Exclusive patriotism?


COULD it be that the nature of the discourse that has surrounded Pakistan’s military and security establishment for decades is beginning to change? There are clear indications that this is the case. On Thursday, at a Supreme Court hearing on the 11 prisoners who went missing from outside Adiyala Jail in 2010 after being acquitted of terrorism charges, Justice Khilji Arif Hussain did not mince words. Speaking to the counsel for the Inter-Services Intelligence and Military Intelligence, he pointed out that patriotism was not the monopoly of the security establishment and that members of this powerful elite group were not superior to any other citizen.

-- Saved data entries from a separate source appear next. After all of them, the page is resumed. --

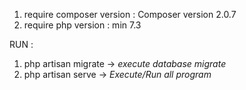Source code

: 1. require composer version : Composer version 2.0.7
2. require php version : min 7.3


RUN : 
1. php artisan migrate -> *execute database migrate*
2. php artisan serve -> *Execute/Run all program*

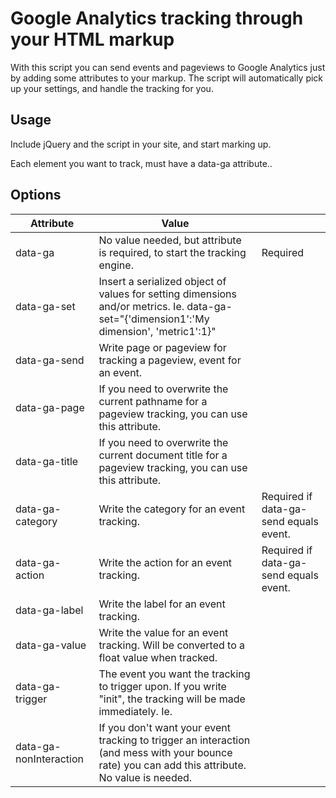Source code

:# Google Analytics tracking through your HTML markup

With this script you can send events and pageviews to Google Analytics just by adding some attributes to your markup. The script will automatically pick up your settings, and handle the tracking for you.

## Usage
Include jQuery and the script in your site, and start marking up.

Each element you want to track, must have a data-ga attribute..

## Options
| Attribute              | Value                                                                                                                                                                          |                                        |
|------------------------|--------------------------------------------------------------------------------------------------------------------------------------------------------------------------------|----------------------------------------|
| data-ga                | No value needed, but attribute is required, to start the tracking engine.                                                                                                      | Required                               |
| data-ga-set            | Insert a serialized object of values for setting dimensions and/or metrics. Ie. data-ga-set="{'dimension1':'My dimension', 'metric1':1}"                                       |                                        |
| data-ga-send           | Write page or pageview for tracking a pageview, event for an event.                                                                                                            |                                        |
| data-ga-page           | If you need to overwrite the current pathname for a pageview tracking, you can use this attribute.                                                                             |                                        |
| data-ga-title          | If you need to overwrite the current document title for a pageview tracking, you can use this attribute.                                                                       |                                        |
| data-ga-category       | Write the category for an event tracking.                                                                                                                                      | Required if data-ga-send equals event. |
| data-ga-action         | Write the action for an event tracking.                                                                                                                                        | Required if data-ga-send equals event. |
| data-ga-label          | Write the label for an event tracking.                                                                                                                                         |                                        |
| data-ga-value          | Write the value for an event tracking. Will be converted to a float value when tracked.                                                                                        |                                        |
| data-ga-trigger        | The event you want the tracking to trigger upon. If you write "init", the tracking will be made immediately. Ie. <body data-ga data-ga-trigger="init" data-ga-send="pageview"> |                                        |
| data-ga-nonInteraction | If you don't want your event tracking to trigger an interaction (and mess with your bounce rate) you can add this attribute. No value is needed.                               |                                        |
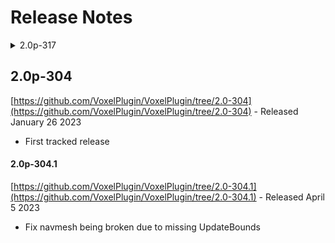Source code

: # Release Notes

<details>

<summary>2.0p-317</summary>

* Add 5.2 compatibility
* Remove 5.0 compatibility
* Remove exec flow from graph
* Add brush system
* Add graph-based foliage
  * Existing foliage clusters & instance assets will be invalidated
* Add UFUNCTION nodes
* Add blueprint getter/setters for graph parameters
* Remove GPU compute from graphs
  * The current approach was too messy & unusable
  * C++: this removes all buffer views, you can use buffers directly now
* Add smart graph diffing: only values affected by the graph changes are updated
* Add inline macros to graphs
* Remove custom content mapping
  * /VoxelPlugin is now /Voxel, existing content references will be broken
* Start adding new material layer pipeline
  * This is not ready yet, assets will be broken by the next release
* Add back voxel invokers
* Fix transition meshes
* Remove render thread throttle. All updates should feel snappier now, but you might see some frame dips. You can add the throttle back using `voxel.threading.MaxConcurrentRenderTasks 4`

</details>



## 2.0p-304

[https://github.com/VoxelPlugin/VoxelPlugin/tree/2.0-304](https://github.com/VoxelPlugin/VoxelPlugin/tree/2.0-304) - Released January 26 2023

* First tracked release

#### 2.0p-304.1

[https://github.com/VoxelPlugin/VoxelPlugin/tree/2.0-304.1](https://github.com/VoxelPlugin/VoxelPlugin/tree/2.0-304.1) - Released April 5 2023

* Fix navmesh being broken due to missing UpdateBounds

The counsel read out a report stating that personnel of the security agencies had laid down their lives in the supreme national interest. To this, Chief Justice Iftikhar Chaudhry plainly remarked that while the sacrifices of the intelligence agencies were not being denied, “we are under oath to strictly adhere to the constitution while remaining within the confines of the law”.
The allegations that the security establishment has overstepped its authority in the case of the missing prisoners are serious and must be addressed accordingly, for no agency can be allowed to operate outside the confines of the law. Yet the judicial observation on patriotism reflects on the general mindset in the country as well as amongst the ranks of the military-security establishment. And this mindset is what allows elements of the latter to think that the law does not apply to its members. Over the decades, the power that has accrued to and been appropriated by the security establishment is such that, in the popular imagination, its members are all-powerful figures, larger than life. The reason why Pakistanis are perennially wary of a looming coup, as the ‘memogate’ affair has illustrated, is because all too often that is precisely what has materialised. Underpinning the military-security establishment’s misadventures is the belief that it alone knows what is in the ‘supreme nat-
ional interest’. This has been demonstrated often enough by different members of this elite group at various times.
If the civilian establishment — from politicians to the bureaucracy to ordinary people — is to be successful in remedying the civil-military imbalance, it is this lopsided discourse that must be altered and rationalised. The issue, as the chief justice indicated, is not to question the loyalty or commitment of the military forces or security agencies. The point is to internalise the fact that patriotism is not the preserve of a few and that no one has the right to exhibit this attribute outside the ambit of the law.